## REQUIREMENT
Retype each record exactly, please. Skip none.
::: GIVEN INFORMATION :::
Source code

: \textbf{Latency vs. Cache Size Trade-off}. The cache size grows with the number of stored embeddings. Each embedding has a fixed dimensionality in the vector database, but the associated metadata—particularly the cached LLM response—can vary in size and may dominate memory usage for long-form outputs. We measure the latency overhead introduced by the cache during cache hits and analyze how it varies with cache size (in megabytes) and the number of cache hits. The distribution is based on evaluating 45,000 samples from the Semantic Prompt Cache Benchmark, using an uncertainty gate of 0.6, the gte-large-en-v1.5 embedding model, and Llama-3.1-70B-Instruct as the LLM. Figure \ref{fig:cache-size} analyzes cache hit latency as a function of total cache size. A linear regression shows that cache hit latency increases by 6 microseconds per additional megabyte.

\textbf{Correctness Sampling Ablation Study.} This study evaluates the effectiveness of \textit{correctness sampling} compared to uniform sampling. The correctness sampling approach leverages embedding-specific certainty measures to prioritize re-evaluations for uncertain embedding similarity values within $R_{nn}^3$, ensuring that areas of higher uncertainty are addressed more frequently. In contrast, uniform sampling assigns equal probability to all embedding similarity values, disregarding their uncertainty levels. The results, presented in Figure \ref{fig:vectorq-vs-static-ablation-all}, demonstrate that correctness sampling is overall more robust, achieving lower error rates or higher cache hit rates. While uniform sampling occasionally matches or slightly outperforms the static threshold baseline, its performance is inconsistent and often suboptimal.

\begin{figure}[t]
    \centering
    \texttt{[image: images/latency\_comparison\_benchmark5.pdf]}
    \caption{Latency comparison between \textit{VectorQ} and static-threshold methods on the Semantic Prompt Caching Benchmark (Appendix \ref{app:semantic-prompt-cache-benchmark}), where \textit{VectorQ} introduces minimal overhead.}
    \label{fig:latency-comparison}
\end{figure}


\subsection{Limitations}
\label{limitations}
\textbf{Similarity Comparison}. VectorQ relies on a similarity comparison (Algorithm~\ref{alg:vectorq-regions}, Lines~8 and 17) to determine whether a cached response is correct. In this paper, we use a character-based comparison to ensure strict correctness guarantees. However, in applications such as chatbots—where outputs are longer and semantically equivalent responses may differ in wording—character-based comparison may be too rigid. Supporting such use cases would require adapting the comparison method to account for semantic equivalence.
:::
## RESULT
Source code

: \textbf{Latency vs. Cache Size Trade-off}. The cache size grows with the number of stored embeddings. Each embedding has a fixed dimensionality in the vector database, but the associated metadata—particularly the cached LLM response—can vary in size and may dominate memory usage for long-form outputs. We measure the latency overhead introduced by the cache during cache hits and analyze how it varies with cache size (in megabytes) and the number of cache hits. The distribution is based on evaluating 45,000 samples from the Semantic Prompt Cache Benchmark, using an uncertainty gate of 0.6, the gte-large-en-v1.5 embedding model, and Llama-3.1-70B-Instruct as the LLM. Figure \ref{fig:cache-size} analyzes cache hit latency as a function of total cache size. A linear regression shows that cache hit latency increases by 6 microseconds per additional megabyte.

\textbf{Correctness Sampling Ablation Study.} This study evaluates the effectiveness of \textit{correctness sampling} compared to uniform sampling. The correctness sampling approach leverages embedding-specific certainty measures to prioritize re-evaluations for uncertain embedding similarity values within $R_{nn}^3$, ensuring that areas of higher uncertainty are addressed more frequently. In contrast, uniform sampling assigns equal probability to all embedding similarity values, disregarding their uncertainty levels. The results, presented in Figure \ref{fig:vectorq-vs-static-ablation-all}, demonstrate that correctness sampling is overall more robust, achieving lower error rates or higher cache hit rates. While uniform sampling occasionally matches or slightly outperforms the static threshold baseline, its performance is inconsistent and often suboptimal.

\begin{figure}[t]
    \centering
    \texttt{[image: images/latency\_comparison\_benchmark5.pdf]}
    \caption{Latency comparison between \textit{VectorQ} and static-threshold methods on the Semantic Prompt Caching Benchmark (Appendix \ref{app:semantic-prompt-cache-benchmark}), where \textit{VectorQ} introduces minimal overhead.}
    \label{fig:latency-comparison}
\end{figure}


\subsection{Limitations}
\label{limitations}
\textbf{Similarity Comparison}. VectorQ relies on a similarity comparison (Algorithm~\ref{alg:vectorq-regions}, Lines~8 and 17) to determine whether a cached response is correct. In this paper, we use a character-based comparison to ensure strict correctness guarantees. However, in applications such as chatbots—where outputs are longer and semantically equivalent responses may differ in wording—character-based comparison may be too rigid. Supporting such use cases would require adapting the comparison method to account for semantic equivalence.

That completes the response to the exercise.